WHAT YOU ARE ASKED TO DO => State how many lines in the records below include the word "contacts". Give nothing but that number.

[[ ENTRIES SUPPLIED, beginning ]]

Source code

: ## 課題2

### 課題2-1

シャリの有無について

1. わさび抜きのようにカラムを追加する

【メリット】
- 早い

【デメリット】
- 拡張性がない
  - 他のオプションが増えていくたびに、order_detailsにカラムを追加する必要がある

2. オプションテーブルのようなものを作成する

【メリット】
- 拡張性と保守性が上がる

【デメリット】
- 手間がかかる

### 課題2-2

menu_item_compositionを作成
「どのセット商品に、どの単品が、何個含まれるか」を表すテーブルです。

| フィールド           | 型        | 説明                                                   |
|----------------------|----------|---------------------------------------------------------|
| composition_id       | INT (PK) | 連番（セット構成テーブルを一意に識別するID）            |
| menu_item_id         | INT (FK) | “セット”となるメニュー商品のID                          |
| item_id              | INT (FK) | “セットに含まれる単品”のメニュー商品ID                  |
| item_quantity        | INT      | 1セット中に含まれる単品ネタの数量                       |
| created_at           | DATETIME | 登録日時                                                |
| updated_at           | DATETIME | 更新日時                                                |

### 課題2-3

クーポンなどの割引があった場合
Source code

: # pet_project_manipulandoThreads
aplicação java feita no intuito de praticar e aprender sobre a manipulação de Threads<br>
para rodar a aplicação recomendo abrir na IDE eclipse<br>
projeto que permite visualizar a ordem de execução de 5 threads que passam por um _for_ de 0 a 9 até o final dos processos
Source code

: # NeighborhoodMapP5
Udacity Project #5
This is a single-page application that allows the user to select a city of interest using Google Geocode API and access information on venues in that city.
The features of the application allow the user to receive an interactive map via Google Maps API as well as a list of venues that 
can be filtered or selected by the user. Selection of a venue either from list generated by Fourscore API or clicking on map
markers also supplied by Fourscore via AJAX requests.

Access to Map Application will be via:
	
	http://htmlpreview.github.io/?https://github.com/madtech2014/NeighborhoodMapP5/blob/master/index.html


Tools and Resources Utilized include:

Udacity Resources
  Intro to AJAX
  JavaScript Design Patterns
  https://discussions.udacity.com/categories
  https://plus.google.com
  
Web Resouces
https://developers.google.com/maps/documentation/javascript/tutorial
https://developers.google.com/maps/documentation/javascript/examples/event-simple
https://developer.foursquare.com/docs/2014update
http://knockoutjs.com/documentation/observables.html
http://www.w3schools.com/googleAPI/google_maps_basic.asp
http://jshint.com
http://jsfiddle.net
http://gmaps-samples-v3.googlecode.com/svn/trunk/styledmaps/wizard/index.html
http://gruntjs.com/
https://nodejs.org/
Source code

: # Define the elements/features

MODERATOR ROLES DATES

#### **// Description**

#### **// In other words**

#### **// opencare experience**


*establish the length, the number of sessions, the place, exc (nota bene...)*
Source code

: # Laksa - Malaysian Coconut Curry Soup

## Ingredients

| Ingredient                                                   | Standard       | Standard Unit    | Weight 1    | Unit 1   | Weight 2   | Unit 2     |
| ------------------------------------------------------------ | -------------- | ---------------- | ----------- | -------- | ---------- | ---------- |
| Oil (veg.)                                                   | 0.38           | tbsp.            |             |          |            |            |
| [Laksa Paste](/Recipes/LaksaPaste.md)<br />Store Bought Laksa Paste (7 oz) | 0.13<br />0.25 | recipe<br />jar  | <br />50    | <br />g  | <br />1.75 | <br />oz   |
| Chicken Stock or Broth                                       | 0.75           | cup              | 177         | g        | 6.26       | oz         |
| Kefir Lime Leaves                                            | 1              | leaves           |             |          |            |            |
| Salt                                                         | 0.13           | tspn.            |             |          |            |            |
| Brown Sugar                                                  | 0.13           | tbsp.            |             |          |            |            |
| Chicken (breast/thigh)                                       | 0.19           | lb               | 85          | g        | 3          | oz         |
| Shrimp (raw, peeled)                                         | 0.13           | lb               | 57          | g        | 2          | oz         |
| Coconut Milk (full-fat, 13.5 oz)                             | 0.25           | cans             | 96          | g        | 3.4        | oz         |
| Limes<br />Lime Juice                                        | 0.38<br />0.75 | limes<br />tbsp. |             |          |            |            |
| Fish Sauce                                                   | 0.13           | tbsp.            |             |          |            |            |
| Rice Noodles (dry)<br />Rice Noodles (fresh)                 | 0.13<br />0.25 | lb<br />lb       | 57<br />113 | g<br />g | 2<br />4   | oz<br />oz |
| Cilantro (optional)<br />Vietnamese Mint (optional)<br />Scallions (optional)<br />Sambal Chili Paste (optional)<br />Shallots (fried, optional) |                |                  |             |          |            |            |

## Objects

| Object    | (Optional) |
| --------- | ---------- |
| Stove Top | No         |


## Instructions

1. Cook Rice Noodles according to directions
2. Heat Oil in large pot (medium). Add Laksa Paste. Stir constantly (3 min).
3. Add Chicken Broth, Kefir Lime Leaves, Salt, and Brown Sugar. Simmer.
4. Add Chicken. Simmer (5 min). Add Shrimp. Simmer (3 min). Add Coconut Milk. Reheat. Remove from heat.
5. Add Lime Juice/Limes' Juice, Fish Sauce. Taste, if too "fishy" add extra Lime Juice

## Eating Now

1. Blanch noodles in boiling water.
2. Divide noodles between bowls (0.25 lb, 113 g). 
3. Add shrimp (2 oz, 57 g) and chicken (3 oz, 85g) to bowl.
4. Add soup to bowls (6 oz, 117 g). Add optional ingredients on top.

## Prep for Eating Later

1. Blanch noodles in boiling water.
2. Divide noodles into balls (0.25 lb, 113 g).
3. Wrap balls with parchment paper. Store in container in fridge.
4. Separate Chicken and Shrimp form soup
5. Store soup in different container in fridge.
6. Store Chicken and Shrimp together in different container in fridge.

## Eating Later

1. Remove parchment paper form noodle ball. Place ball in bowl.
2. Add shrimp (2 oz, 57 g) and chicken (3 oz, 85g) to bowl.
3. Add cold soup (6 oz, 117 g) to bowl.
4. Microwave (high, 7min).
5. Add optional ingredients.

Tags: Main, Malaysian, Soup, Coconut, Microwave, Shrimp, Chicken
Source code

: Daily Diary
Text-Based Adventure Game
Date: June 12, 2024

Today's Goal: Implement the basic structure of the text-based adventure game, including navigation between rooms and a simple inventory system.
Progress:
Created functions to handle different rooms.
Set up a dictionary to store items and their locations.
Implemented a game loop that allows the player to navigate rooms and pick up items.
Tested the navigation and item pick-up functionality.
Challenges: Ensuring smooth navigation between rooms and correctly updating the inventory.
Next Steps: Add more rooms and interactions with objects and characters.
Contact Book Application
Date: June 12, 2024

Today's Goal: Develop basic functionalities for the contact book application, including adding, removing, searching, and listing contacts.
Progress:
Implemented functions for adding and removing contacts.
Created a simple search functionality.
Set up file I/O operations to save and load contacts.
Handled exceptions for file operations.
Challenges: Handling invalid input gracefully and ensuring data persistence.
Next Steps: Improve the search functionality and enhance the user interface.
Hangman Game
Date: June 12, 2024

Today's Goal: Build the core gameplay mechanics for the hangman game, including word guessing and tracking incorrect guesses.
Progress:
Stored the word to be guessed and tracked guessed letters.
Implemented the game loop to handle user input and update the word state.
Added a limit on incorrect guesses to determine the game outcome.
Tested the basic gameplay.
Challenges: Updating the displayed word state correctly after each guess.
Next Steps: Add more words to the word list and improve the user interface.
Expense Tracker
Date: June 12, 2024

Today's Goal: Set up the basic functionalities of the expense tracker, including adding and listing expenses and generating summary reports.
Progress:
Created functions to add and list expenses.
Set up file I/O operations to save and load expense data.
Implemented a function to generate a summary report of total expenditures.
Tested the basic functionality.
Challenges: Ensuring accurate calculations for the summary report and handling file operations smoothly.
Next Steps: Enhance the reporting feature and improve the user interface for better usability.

[[ ENTRIES SUPPLIED, end ]]

RESULT OF THE EXERCISE => 3